Steven in Falls Church said...

"It would seem to be very poor stewardship indeed to acquiesce in the takeover of millions of dollars worth of property by people who profess to have left the Church, particularly where the Church is financially pressed."

Actually, the best form of stewardship would have been for TEC to come to agreement and allow the departing congregations to pay a cash settlement for the property (notwithstanding the properties are already titled in the local parishes' names). Instead, TEC has pressed on in this fantasy that there would be sufficient parishioners to provide support to the churches, were control of them to be wrested away from the CANA congregations. In all likelihood, the fate of the CANA parishes will be the same as St. Bartholomew, which had been the largest parish in the Diocese of Western New York. After the parishioners left to form their separate congregation, the diocese was left with an empty building and, after less than a year, has admitted failure in trying to prop up a replacement congregation.

Anonymous said...

Steven: that is one possible eventual outcome of all this.
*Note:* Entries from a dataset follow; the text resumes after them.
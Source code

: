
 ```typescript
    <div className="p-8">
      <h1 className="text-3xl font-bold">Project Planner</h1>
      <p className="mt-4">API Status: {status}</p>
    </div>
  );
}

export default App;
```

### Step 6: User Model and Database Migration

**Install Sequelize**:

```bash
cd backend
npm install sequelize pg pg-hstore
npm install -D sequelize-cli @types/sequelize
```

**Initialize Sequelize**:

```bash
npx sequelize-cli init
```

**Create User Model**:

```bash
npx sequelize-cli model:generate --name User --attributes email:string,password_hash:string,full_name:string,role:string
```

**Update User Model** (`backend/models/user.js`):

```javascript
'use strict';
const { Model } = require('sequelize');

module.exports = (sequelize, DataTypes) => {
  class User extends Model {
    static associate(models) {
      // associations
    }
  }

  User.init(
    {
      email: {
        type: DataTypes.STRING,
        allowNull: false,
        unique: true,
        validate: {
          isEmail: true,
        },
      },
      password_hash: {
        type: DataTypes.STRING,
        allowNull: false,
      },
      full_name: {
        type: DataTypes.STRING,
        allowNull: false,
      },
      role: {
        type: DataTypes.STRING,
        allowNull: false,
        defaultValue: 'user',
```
It is certainly possible that in some of these parishes that the continuing Episcopalians would not have had sufficient numbers to sustain the properties and there might have been some inclination, several years down the road, to sell off underutilized pieces to vibrant CANA congregations, given the good will that would have surrounded the amicable initial departure. The difficulty is that the departing factions occupied the buildings when they left and terminated Episcopal worship in the premises. This is not an environment in which the Church could very well do a deal on the property. Over time, perhaps it will find a rational disposition, but the occupation has to be dealt with first.

Scout

Ryan+ said...

anon,
why can you not worship there? Does TEC worship a different God than Anglicans? Are not those who stayed the same people you worshipped with for years before? Did someone tell you that you were not welcome to worship in the congregation you had been in previously? Does loyalty to TEC trump loyalty to Jesus Christ and isn't he the object of our worship anyway? Did Jesus leave the congregation when they broke from the General Convention Church? Just trying to understand how we justify suing these people that we considered family for so long.
Ryan+

Anonymous said...

As one who left TEC to CANA and all the way back to Rome? It's not that big a jump once we understand the semantic confusion. But the water in the Tiber is wonderful this time of year. Great for swimming.